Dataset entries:
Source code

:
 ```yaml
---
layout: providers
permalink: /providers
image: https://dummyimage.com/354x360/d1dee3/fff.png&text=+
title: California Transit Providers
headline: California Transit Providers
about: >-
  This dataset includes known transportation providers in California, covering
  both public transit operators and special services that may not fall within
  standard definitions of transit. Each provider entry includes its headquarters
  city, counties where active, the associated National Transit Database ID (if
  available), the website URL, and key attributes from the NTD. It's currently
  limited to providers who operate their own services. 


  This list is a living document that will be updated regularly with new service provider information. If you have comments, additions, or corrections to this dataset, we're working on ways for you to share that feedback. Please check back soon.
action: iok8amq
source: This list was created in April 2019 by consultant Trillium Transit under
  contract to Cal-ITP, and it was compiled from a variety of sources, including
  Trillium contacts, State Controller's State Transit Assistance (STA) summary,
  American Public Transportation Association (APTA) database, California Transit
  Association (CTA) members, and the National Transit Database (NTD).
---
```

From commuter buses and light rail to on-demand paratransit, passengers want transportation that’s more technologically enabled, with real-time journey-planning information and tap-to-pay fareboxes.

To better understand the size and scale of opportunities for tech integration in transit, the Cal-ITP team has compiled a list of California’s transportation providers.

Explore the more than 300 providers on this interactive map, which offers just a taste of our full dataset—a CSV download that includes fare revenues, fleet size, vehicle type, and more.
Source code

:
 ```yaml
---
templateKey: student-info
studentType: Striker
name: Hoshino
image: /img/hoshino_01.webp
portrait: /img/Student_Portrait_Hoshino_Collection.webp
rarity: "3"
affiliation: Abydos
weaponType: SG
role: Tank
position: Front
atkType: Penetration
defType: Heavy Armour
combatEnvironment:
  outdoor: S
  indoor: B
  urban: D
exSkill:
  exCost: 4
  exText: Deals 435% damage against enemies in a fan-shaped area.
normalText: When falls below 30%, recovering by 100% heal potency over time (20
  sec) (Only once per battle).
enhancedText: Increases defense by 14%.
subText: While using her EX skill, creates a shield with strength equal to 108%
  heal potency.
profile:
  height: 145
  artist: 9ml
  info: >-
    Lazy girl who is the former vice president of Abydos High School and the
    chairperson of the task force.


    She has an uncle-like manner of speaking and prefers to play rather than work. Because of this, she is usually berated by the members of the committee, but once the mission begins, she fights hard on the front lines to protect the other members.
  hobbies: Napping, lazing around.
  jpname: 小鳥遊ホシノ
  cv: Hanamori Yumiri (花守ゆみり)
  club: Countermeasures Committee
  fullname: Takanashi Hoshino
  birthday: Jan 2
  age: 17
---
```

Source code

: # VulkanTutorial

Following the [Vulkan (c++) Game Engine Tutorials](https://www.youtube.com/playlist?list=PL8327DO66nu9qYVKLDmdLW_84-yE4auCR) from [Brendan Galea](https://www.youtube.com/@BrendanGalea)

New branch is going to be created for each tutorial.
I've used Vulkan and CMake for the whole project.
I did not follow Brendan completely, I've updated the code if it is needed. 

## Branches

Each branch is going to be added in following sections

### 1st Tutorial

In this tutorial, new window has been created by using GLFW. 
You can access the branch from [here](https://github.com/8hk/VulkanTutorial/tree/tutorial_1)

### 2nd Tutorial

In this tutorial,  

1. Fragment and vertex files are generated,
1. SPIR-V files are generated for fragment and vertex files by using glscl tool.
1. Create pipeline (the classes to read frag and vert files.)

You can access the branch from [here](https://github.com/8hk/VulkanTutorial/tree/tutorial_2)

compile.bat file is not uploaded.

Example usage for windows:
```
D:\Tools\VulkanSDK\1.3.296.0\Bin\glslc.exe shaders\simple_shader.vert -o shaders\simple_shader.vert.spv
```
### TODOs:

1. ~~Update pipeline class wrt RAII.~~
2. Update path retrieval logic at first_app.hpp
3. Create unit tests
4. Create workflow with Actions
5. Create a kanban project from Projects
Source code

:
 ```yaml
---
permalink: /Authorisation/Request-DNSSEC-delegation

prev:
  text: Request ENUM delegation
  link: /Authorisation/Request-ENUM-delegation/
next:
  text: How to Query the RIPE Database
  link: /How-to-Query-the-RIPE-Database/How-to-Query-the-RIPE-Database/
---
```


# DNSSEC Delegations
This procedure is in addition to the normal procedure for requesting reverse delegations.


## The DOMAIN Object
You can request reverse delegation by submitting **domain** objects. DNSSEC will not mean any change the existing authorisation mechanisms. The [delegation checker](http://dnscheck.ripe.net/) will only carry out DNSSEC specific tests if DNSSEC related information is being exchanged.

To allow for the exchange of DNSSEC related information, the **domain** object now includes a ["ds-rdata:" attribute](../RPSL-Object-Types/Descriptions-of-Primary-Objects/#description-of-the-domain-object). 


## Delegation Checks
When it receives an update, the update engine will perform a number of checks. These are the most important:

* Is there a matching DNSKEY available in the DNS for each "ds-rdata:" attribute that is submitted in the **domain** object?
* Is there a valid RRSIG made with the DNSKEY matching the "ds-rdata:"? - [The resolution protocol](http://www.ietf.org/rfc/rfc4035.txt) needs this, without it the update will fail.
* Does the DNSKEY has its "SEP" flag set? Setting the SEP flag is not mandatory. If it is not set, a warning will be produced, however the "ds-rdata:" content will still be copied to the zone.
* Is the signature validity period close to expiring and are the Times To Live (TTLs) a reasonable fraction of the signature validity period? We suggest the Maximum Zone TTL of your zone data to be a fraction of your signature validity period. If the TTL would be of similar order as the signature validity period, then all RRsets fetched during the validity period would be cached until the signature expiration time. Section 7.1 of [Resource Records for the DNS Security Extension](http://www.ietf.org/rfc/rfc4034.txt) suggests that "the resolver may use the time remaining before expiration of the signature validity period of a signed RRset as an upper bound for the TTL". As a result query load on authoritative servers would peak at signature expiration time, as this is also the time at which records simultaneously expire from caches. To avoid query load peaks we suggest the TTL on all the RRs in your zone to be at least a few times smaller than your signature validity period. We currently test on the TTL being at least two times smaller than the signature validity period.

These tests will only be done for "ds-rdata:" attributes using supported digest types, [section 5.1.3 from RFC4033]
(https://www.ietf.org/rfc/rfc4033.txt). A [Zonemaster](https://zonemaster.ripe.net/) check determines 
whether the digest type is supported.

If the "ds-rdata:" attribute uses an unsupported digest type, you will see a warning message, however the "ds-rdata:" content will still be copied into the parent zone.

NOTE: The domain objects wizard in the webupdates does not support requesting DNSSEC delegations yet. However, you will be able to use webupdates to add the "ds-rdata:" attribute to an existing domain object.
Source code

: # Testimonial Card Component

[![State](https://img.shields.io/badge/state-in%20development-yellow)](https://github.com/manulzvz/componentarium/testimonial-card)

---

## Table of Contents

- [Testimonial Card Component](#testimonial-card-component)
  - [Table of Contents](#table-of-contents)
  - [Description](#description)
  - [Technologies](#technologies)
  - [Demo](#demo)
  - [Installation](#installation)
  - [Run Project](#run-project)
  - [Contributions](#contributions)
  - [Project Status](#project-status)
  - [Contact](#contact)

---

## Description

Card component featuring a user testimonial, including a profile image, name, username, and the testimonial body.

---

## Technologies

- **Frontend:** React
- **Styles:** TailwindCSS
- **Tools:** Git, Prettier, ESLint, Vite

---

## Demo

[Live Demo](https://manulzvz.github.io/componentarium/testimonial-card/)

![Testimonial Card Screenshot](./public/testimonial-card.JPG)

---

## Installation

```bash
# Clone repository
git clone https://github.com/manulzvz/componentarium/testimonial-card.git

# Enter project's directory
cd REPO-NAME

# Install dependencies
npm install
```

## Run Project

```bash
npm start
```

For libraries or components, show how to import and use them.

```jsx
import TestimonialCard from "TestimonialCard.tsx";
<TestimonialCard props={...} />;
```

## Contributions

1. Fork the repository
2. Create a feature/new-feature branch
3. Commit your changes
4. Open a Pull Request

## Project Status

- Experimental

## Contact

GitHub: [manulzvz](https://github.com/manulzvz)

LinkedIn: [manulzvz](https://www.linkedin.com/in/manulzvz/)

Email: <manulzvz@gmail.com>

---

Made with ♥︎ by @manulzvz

> _What is needed_:
From the entries above, pull out each line that includes "github".

> _Result of this task_:
You can access the branch from [here](https://github.com/8hk/VulkanTutorial/tree/tutorial_1)
You can access the branch from [here](https://github.com/8hk/VulkanTutorial/tree/tutorial_2)
[![State](https://img.shields.io/badge/state-in%20development-yellow)](https://github.com/manulzvz/componentarium/testimonial-card)
[Live Demo](https://manulzvz.github.io/componentarium/testimonial-card/)
git clone https://github.com/manulzvz/componentarium/testimonial-card.git
GitHub: [manulzvz](https://github.com/manulzvz)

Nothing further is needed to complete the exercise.